WHAT IS NEEDED:
For every record that follows, transcribe the text exactly and leave any image out.

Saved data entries
##########

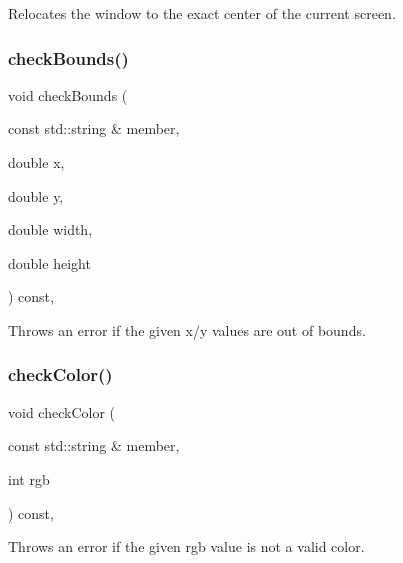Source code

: Relocates the window to the exact center of the current screen. 

\mbox{\label{classGDrawingSurface_a3a690bcb2d62250c9e4722ad7c1b9ab6}} 
\subsubsection{\texorpdfstring{check\+Bounds()}{checkBounds()}}
{\footnotesize\ttfamily void check\+Bounds (\begin{DoxyParamCaption}\item[{const std\+::string \&}]{member,  }\item[{double}]{x,  }\item[{double}]{y,  }\item[{double}]{width,  }\item[{double}]{height }\end{DoxyParamCaption}) const\hspace{0.3cm}{\ttfamily [protected]}, {\ttfamily [inherited]}}



Throws an error if the given x/y values are out of bounds. 

\mbox{\label{classGDrawingSurface_a9841b5dc607ca41a14819d80e1d8a09c}} 
\subsubsection{\texorpdfstring{check\+Color()}{checkColor()}}
{\footnotesize\ttfamily void check\+Color (\begin{DoxyParamCaption}\item[{const std\+::string \&}]{member,  }\item[{int}]{rgb }\end{DoxyParamCaption}) const\hspace{0.3cm}{\ttfamily [protected]}, {\ttfamily [inherited]}}



Throws an error if the given rgb value is not a valid color. 

\mbox{\label{classGDrawingSurface_a70a6546707ae708573396616bd0f5320}} 
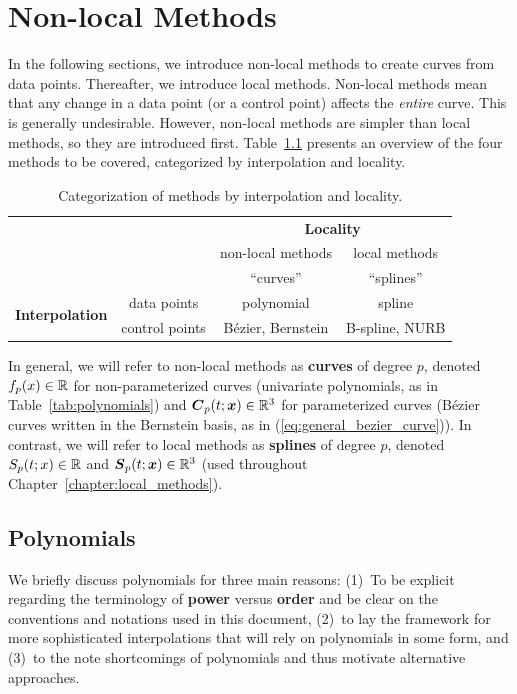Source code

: 
\chapter{Non-local Methods}
In the following sections, we introduce non-local methods
to create curves from data points.  Thereafter, we
introduce local methods.
Non-local methods mean that any change in a data point (or a control point) 
affects 
the {\em entire} curve.  This is generally undesirable.  
However, non-local methods are simpler than local methods, so they 
are introduced first.  Table~\ref{tab:concept_map} presents an overview
of the four methods to be covered, categorized by interpolation and 
locality.

\begin{table}[htb]
\caption{Categorization of methods by interpolation and locality.}
\begin{center}
\begin{tabular}{cc||c|c}
& & \multicolumn{2}{c}{\bf Locality} \\
& & non-local methods & local methods \\
& & ``curves'' & ``splines'' \\
\hline \hline
\multirow{2}{*}{\bf Interpolation} & data points & polynomial & spline \\ \cline{2-4}
& control points & B\'ezier, Bernstein & B-spline, NURB \\
\end{tabular}
\end{center}
\label{tab:concept_map}
\end{table}
In general, we will refer to non-local methods as {\bf curves} of 
degree $p$, denoted
$f_p(x) \in \real$ for non-parameterized curves (univariate polynomials, as
in Table~\ref{tab:polynomials}) and 
$\vC_p(t; \vx) \in \realthree$ for parameterized curves (B\'ezier curves written
in the Bernstein basis, as in (\ref{eq:general_bezier_curve})).  
In contrast, we will refer to local methods as {\bf splines} of 
degree $p$, denoted $S_p(t; x) \in \real$ and 
$\vS_p(t; \vx) \in \realthree$ (used throughout Chapter~\ref{chapter:local_methods}).

\section{Polynomials}
We briefly discuss polynomials for three main reasons:  
(1)~To be explicit
regarding the terminology of {\bf power} versus {\bf order} and be clear
on the conventions and notations used in this document, 
(2)~to lay the framework
for more sophisticated interpolations that will rely on polynomials in some 
form, and 
(3)~to
the  note shortcomings of polynomials and thus motivate alternative 
approaches.

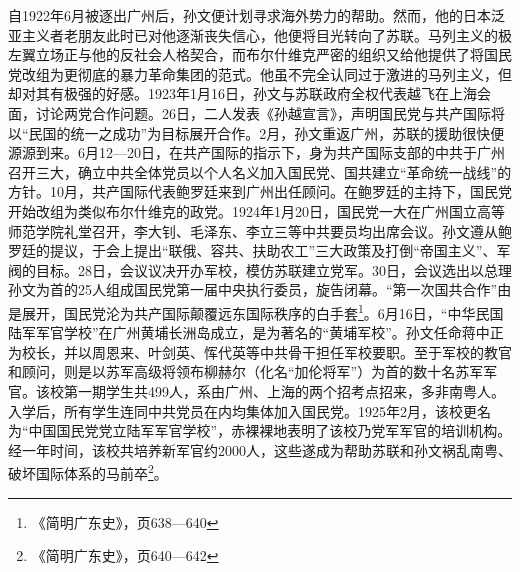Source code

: 自1922年6月被逐出广州后，孙文便计划寻求海外势力的帮助。然而，他的日本泛亚主义者老朋友此时已对他逐渐丧失信心，他便将目光转向了苏联。马列主义的极左翼立场正与他的反社会人格契合，而布尔什维克严密的组织又给他提供了将国民党改组为更彻底的暴力革命集团的范式。他虽不完全认同过于激进的马列主义，但却对其有极强的好感。1923年1月16日，孙文与苏联政府全权代表越飞在上海会面，讨论两党合作问题。26日，二人发表《孙越宣言》，声明国民党与共产国际将以“民国的统一之成功”为目标展开合作。2月，孙文重返广州，苏联的援助很快便源源到来。6月12—20日，在共产国际的指示下，身为共产国际支部的中共于广州召开三大，确立中共全体党员以个人名义加入国民党、国共建立“革命统一战线”的方针。10月，共产国际代表鲍罗廷来到广州出任顾问。在鲍罗廷的主持下，国民党开始改组为类似布尔什维克的政党。1924年1月20日，国民党一大在广州国立高等师范学院礼堂召开，李大钊、毛泽东、李立三等中共要员均出席会议。孙文遵从鲍罗廷的提议，于会上提出“联俄、容共、扶助农工”三大政策及打倒“帝国主义”、军阀的目标。28日，会议议决开办军校，模仿苏联建立党军。30日，会议选出以总理孙文为首的25人组成国民党第一届中央执行委员，旋告闭幕。“第一次国共合作”由是展开，国民党沦为共产国际颠覆远东国际秩序的白手套\footnote{《简明广东史》，页638—640}。6月16日，“中华民国陆军军官学校”在广州黄埔长洲岛成立，是为著名的“黄埔军校”。孙文任命蒋中正为校长，并以周恩来、叶剑英、恽代英等中共骨干担任军校要职。至于军校的教官和顾问，则是以苏军高级将领布柳赫尔（化名“加伦将军”）为首的数十名苏军军官。该校第一期学生共499人，系由广州、上海的两个招考点招来，多非南粤人。入学后，所有学生连同中共党员在内均集体加入国民党。1925年2月，该校更名为“中国国民党党立陆军军官学校”，赤裸裸地表明了该校乃党军军官的培训机构。经一年时间，该校共培养新军官约2000人，这些遂成为帮助苏联和孙文祸乱南粤、破坏国际体系的马前卒\footnote{《简明广东史》，页640—642}。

##########

ANSWER TO THIS TASK:
Source code

: Relocates the window to the exact center of the current screen. 

\mbox{\label{classGDrawingSurface_a3a690bcb2d62250c9e4722ad7c1b9ab6}} 
\subsubsection{\texorpdfstring{check\+Bounds()}{checkBounds()}}
{\footnotesize\ttfamily void check\+Bounds (\begin{DoxyParamCaption}\item[{const std\+::string \&}]{member,  }\item[{double}]{x,  }\item[{double}]{y,  }\item[{double}]{width,  }\item[{double}]{height }\end{DoxyParamCaption}) const\hspace{0.3cm}{\ttfamily [protected]}, {\ttfamily [inherited]}}



Throws an error if the given x/y values are out of bounds. 

\mbox{\label{classGDrawingSurface_a9841b5dc607ca41a14819d80e1d8a09c}} 
\subsubsection{\texorpdfstring{check\+Color()}{checkColor()}}
{\footnotesize\ttfamily void check\+Color (\begin{DoxyParamCaption}\item[{const std\+::string \&}]{member,  }\item[{int}]{rgb }\end{DoxyParamCaption}) const\hspace{0.3cm}{\ttfamily [protected]}, {\ttfamily [inherited]}}



Throws an error if the given rgb value is not a valid color. 

\mbox{\label{classGDrawingSurface_a70a6546707ae708573396616bd0f5320}} 
Source code

: 
\chapter{Non-local Methods}
In the following sections, we introduce non-local methods
to create curves from data points.  Thereafter, we
introduce local methods.
Non-local methods mean that any change in a data point (or a control point) 
affects 
the {\em entire} curve.  This is generally undesirable.  
However, non-local methods are simpler than local methods, so they 
are introduced first.  Table~\ref{tab:concept_map} presents an overview
of the four methods to be covered, categorized by interpolation and 
locality.

\begin{table}[htb]
\caption{Categorization of methods by interpolation and locality.}
\begin{center}
\begin{tabular}{cc||c|c}
& & \multicolumn{2}{c}{\bf Locality} \\
& & non-local methods & local methods \\
& & ``curves'' & ``splines'' \\
\hline \hline
\multirow{2}{*}{\bf Interpolation} & data points & polynomial & spline \\ \cline{2-4}
& control points & B\'ezier, Bernstein & B-spline, NURB \\
\end{tabular}
\end{center}
\label{tab:concept_map}
\end{table}
In general, we will refer to non-local methods as {\bf curves} of 
degree $p$, denoted
$f_p(x) \in \real$ for non-parameterized curves (univariate polynomials, as
in Table~\ref{tab:polynomials}) and 
$\vC_p(t; \vx) \in \realthree$ for parameterized curves (B\'ezier curves written
in the Bernstein basis, as in (\ref{eq:general_bezier_curve})).  
In contrast, we will refer to local methods as {\bf splines} of 
degree $p$, denoted $S_p(t; x) \in \real$ and 
$\vS_p(t; \vx) \in \realthree$ (used throughout Chapter~\ref{chapter:local_methods}).

\section{Polynomials}
We briefly discuss polynomials for three main reasons:  
(1)~To be explicit
regarding the terminology of {\bf power} versus {\bf order} and be clear
on the conventions and notations used in this document, 
(2)~to lay the framework
for more sophisticated interpolations that will rely on polynomials in some 
form, and 
(3)~to
the  note shortcomings of polynomials and thus motivate alternative 
approaches.

Source code

: 自1922年6月被逐出广州后，孙文便计划寻求海外势力的帮助。然而，他的日本泛亚主义者老朋友此时已对他逐渐丧失信心，他便将目光转向了苏联。马列主义的极左翼立场正与他的反社会人格契合，而布尔什维克严密的组织又给他提供了将国民党改组为更彻底的暴力革命集团的范式。他虽不完全认同过于激进的马列主义，但却对其有极强的好感。1923年1月16日，孙文与苏联政府全权代表越飞在上海会面，讨论两党合作问题。26日，二人发表《孙越宣言》，声明国民党与共产国际将以“民国的统一之成功”为目标展开合作。2月，孙文重返广州，苏联的援助很快便源源到来。6月12—20日，在共产国际的指示下，身为共产国际支部的中共于广州召开三大，确立中共全体党员以个人名义加入国民党、国共建立“革命统一战线”的方针。10月，共产国际代表鲍罗廷来到广州出任顾问。在鲍罗廷的主持下，国民党开始改组为类似布尔什维克的政党。1924年1月20日，国民党一大在广州国立高等师范学院礼堂召开，李大钊、毛泽东、李立三等中共要员均出席会议。孙文遵从鲍罗廷的提议，于会上提出“联俄、容共、扶助农工”三大政策及打倒“帝国主义”、军阀的目标。28日，会议议决开办军校，模仿苏联建立党军。30日，会议选出以总理孙文为首的25人组成国民党第一届中央执行委员，旋告闭幕。“第一次国共合作”由是展开，国民党沦为共产国际颠覆远东国际秩序的白手套\footnote{《简明广东史》，页638—640}。6月16日，“中华民国陆军军官学校”在广州黄埔长洲岛成立，是为著名的“黄埔军校”。孙文任命蒋中正为校长，并以周恩来、叶剑英、恽代英等中共骨干担任军校要职。至于军校的教官和顾问，则是以苏军高级将领布柳赫尔（化名“加伦将军”）为首的数十名苏军军官。该校第一期学生共499人，系由广州、上海的两个招考点招来，多非南粤人。入学后，所有学生连同中共党员在内均集体加入国民党。1925年2月，该校更名为“中国国民党党立陆军军官学校”，赤裸裸地表明了该校乃党军军官的培训机构。经一年时间，该校共培养新军官约2000人，这些遂成为帮助苏联和孙文祸乱南粤、破坏国际体系的马前卒\footnote{《简明广东史》，页640—642}。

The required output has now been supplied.